LFB : Il y a aussi l’histoire dans l’histoire. Tu vas avoir des gens qui pourraient rester sur la surface mais si tu creuses, il y a d’autres choses qui découlent des morceaux. Rien n’est jamais figé.
Ce qu’il y a d’intéressant, c’est que finalement, le live aussi raconte une histoire. Avec vos interventions entre les morceaux, il y a quand même énormément de travail justement pour faire vivre tout ça. Même quand il y a des pauses et des moments de calme. Vous racontez des conneries aussi.

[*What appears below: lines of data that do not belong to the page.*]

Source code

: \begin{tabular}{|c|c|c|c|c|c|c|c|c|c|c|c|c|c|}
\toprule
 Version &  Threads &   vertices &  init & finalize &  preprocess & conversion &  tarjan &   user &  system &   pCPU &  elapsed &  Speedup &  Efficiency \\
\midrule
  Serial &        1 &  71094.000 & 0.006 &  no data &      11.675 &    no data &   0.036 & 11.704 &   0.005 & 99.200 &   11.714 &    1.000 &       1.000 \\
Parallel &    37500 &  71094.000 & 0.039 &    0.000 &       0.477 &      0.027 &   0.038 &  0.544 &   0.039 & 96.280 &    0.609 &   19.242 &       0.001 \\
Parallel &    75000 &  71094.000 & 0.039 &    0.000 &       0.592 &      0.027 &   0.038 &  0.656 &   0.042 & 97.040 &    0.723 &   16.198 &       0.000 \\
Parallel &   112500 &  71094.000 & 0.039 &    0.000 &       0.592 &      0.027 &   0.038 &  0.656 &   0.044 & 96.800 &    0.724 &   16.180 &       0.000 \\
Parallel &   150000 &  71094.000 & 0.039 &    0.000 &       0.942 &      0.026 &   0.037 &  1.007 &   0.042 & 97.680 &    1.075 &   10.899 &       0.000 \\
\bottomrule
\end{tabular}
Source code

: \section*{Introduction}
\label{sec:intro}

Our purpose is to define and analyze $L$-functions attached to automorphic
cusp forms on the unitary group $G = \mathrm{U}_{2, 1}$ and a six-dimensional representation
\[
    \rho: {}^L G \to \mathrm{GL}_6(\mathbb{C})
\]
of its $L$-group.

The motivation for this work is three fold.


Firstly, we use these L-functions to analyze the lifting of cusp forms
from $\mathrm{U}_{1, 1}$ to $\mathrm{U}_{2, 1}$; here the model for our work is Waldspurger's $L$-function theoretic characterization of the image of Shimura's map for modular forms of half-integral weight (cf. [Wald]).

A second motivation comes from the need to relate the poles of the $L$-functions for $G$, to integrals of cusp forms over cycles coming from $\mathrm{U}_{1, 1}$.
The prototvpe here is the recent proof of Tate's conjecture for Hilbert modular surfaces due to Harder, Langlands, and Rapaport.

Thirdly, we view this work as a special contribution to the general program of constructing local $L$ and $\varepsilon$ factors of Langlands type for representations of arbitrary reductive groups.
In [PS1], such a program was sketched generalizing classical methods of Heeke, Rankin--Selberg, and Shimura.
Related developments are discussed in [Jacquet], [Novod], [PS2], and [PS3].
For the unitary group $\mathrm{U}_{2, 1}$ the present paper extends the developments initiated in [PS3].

Tino : Ouais, on aime bien.
LFB : Il y a une vraie liberté. Il y a vraiment cette idée d’échange et oui, vous cherchez le public. Ce qui n’est pas toujours le cas sur le live. Mais vous, on sent que vous avez besoin de ramener le public dans votre monde.
Tino : Ouais ouais, sans non plus les forcer. On est est vraiment Take it or leave it.
Tristan : C’est vrai qu’on ne demande pas que tout le monde crie ou saute.
Tino : Non, je fais sauter les gens et si je les vois un peu beaucoup sauter, là je me dis let’s go, on fait ça tous ensemble.
Tristan : Non mais c’est vrai, on est pas JoeyStarr à faire « du bruit » (rires). Mais par contre, le sens de la narration, de créer un univers un peu au-dessus de juste un concert, c’est vraiment un truc qui nous plaît. C’est toujours ce truc-là, de se dire qu’on passe un peu un moment particulier. La musique pourrait très bien suffire, mais on a toujours un peu besoin d’en rajouter.
Tino : Ouais d’ailleurs, ce soir on fait la flûte ?
Tristan : Ah tu veux faire la flûte ?
Tino : Oh je sais pas. On verra.
LFB : Dernière question : est-ce que vous avez des recommandations culturelles à nous faire ?
Tristan : Ecoutez Polycool. Écoutez Gaetan Nonchalant.
Tino : Écoutez Orval44. Le dernier album de King Gizzard (rires).
LFB : Lequel ?
Tristan : Pas celui qui est sorti il y a un mois mais celui qui est sorti il y a une semaine (rires).
Tino : Écoutez Alon Tayar, c’est un super song-writer israélien qui fait de la pop vraiment mortelle. C’est dans le délire Yodji. Ils font partie de la même bande. C’est super.
Tristan : Jouez au jeu Stanley Parable, c’est le meilleur jeu-vidéo du monde. C’est un jeu qui questionne la place du joueur et du libre arbitre. C’est un jeu vraiment extraordinaire que je conseille fortement. C’est la folie.
Tino : Regardez le film Everything, Everywhere, All at once. C’est très très lourd. Ça pose plein de questions. C’est un peu métaphysique. Ça parle de quantum, c’est marrant.
LFB : Et regardez The Office surtout.
Tino : Ça, tout le monde le fait à La Face B non ?
LFB : Oui, c’est une obligation parmi les journalistes.